Keenam, prinsip proporsionalitas. Kriteria terakhir jus ad bellum ini adalah bahwa tujuan yang diinginkan harus sebanding dengan sarana yang digunakan. Asas ini memang agaknya tumpang tindih dengan pedoman moral tentang bagaimana perang harus dilancarkan, yaitu asas jus in bello. Berkenaan dengan alasan yang adil, kebijakan perang membutuhkan tujuan, dan tujuan itu harus proporsional dengan prinsip-prinsip lain dari tujuan yang adil.
Prinsip proporsionalitas dan prospek kesuksesan yang layak dan masuk akal tersebut merupakan dua syarat yang tidak mudah untuk diukur. Rusia mengklaim bahwa tindakannya sesuai dengan ketentuan dalam Konvensi Genewa 1949, meskipun ada yang berargumen bahwa Rusia telah menghancurkan pusat stasiun radio dan televisi dan fasilitas lainnya. Bahkan, pakar medis dan pembela HAM mengutuk dengan keras laporan pemboman Rusia terhadap bangsal bersalin rumah sakit dan klinik anak-anak karena jelas bertentangan dengan prinsip-prinsip hukum humaniter internasional. Persyaratan prospek untuk sukses sepenuhnya tergantung kemauan politik dari negara yang akan mengintervensi. Seperti dalam kasus Rwanda dan Srebrenica, dimana DK PBB dianggap gagal untuk menjaga perdamaian dan keamanan internasional, karena tidak ada kemauan politik.
Berdasarkan fakta dan analisa diatas, agaknya tidak sulit untuk mengatakan bahwa penyerangan Rusia di Ukraina tidak memenuhi kriteria jus ad bellum yang dapat menjustifikasi alasan Rusia berperang. Baik alasan hak bela diri maupun alasan mendapatkan otorisasi dari DK PBB yang diatur dalam hukum internasional tidak mampu dibuktikan. Memang, terdapat sejumlah pelanggaran hukum internasional serupa sebelumnya yang telah dilakukan oleh Amerika Serikat dan sekutu. Pelanggaran tersebut agaknya membuat Amerika Serikat dan sekutu lebih sulit untuk mengkritik Rusia dengan cara persuasif, karena bagaimanapun juga, merekapun pernah bertindak sepihak dan melanggar prinsip-prinsip dalam Piagam PBB seperti non-intervention.
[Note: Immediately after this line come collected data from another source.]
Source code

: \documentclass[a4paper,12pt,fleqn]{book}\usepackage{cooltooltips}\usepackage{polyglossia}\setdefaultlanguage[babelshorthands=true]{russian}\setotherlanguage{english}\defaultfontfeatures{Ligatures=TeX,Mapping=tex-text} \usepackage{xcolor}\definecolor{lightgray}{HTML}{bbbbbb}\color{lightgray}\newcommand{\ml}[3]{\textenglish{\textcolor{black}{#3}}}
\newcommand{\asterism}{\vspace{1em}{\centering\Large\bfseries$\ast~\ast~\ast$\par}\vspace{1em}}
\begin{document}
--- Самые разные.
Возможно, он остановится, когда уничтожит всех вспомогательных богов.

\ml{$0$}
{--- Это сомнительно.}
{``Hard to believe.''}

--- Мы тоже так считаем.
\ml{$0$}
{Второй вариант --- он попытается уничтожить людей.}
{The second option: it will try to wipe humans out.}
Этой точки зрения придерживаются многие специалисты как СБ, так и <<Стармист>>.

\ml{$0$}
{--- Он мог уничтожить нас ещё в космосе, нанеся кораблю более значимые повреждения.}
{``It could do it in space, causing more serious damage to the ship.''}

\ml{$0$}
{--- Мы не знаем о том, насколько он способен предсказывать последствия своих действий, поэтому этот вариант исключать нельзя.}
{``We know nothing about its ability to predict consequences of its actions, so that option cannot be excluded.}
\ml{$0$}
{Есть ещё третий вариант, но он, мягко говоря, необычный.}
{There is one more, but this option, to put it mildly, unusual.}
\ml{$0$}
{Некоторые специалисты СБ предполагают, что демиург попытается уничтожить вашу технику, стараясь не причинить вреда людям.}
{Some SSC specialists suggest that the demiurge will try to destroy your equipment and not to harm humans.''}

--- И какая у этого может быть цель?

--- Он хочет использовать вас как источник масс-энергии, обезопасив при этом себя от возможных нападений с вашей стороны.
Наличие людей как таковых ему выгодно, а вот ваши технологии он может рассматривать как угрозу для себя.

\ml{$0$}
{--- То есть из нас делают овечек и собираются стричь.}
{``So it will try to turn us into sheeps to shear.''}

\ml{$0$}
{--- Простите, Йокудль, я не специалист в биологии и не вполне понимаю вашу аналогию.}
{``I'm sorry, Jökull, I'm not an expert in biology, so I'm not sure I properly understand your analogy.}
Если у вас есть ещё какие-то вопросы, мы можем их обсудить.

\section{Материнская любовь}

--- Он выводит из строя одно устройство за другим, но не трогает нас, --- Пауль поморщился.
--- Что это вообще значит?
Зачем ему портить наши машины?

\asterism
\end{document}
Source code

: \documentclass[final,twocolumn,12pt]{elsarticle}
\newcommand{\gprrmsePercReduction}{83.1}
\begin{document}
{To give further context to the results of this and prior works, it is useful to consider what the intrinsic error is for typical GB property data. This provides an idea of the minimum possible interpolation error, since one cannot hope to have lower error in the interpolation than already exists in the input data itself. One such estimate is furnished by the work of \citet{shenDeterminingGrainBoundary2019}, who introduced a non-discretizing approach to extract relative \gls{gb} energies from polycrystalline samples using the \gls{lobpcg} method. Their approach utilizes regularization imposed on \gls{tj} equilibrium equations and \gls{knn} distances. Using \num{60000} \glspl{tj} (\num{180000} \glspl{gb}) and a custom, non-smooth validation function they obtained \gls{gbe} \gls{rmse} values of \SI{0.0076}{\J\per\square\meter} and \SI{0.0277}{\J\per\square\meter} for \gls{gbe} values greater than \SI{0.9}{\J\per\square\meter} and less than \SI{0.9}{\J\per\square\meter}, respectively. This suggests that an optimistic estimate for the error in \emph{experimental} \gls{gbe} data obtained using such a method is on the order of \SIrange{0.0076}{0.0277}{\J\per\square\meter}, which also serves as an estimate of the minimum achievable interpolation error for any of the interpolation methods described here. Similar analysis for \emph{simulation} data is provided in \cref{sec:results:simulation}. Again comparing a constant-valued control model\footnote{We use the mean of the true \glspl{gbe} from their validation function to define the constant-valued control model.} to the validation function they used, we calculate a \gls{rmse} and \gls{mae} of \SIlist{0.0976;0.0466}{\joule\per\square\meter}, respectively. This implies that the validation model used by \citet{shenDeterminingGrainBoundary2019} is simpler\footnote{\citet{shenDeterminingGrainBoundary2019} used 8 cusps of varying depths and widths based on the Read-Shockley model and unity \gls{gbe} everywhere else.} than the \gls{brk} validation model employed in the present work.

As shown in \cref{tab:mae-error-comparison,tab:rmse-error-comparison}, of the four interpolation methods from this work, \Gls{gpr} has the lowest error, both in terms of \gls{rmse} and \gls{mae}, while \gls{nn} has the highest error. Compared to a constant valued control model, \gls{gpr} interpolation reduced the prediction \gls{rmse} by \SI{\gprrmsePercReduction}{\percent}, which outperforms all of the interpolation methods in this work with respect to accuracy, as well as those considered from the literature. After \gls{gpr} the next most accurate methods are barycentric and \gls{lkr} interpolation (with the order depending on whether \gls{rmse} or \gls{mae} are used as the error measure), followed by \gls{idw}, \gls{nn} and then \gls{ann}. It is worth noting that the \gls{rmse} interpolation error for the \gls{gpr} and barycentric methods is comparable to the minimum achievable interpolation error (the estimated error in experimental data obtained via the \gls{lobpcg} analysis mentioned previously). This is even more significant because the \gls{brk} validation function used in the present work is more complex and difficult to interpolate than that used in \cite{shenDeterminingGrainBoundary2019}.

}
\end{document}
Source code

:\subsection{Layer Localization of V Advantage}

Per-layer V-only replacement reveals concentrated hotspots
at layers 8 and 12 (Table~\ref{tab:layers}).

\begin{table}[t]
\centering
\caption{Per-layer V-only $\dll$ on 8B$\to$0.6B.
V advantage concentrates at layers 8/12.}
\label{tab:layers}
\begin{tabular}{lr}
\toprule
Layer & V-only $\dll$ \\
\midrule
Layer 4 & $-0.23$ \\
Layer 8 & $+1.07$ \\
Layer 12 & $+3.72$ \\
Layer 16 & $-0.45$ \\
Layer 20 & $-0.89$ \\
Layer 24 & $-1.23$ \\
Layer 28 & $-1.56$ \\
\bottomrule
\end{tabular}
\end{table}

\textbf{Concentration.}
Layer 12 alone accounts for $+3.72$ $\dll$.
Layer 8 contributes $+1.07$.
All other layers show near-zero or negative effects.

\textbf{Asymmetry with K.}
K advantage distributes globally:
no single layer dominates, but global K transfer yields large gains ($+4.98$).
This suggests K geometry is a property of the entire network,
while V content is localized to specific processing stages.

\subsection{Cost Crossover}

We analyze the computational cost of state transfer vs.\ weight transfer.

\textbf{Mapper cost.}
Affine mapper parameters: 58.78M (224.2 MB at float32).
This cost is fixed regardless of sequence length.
Duniapun tidak akan lupa terhadap pelanggaran-pelanggaran tersebut. Namun, dalam melihat semua konflik yang pernah terjadi, termasuk yang terjadi saat ini antara Rusia dan Ukraina, substansi moral dalam perang tetap perlu mendapatkan perhatian. Artinya, kita tidak boleh lupa terhadap semua pelanggaran hukum internasional yang pernah dilakukan negara-negara Barat, namun Rusia tetap tidak dapat membenarkan pelanggaran hukum mereka sendiri. Ibaratnya, jika negara A menggunakan kekuatan bersenjata dan melanggar kedaulatan negara B dan lolos tanpa hukuman, hal tersebut tidak membenarkan negara C untuk melakukan hal yang sama terhadap negara D. Sekali lagi, jika negara-negara anggota NATO pernah melanggar Pasal 2(4) Piagam PBB seperti ketika mereka mengebom Serbia pada tahun 1999, hal tersebut tidak membenarkan pemboman Rusia di Ukraina saat ini. Pelanggaran hukum internasional masa lalu dan masa kini tentu akan kembali digunakan sebagai preseden untuk mempersenjatai argumentasi terhadap pelanggaran yang dapat terjadi di masa mendatang.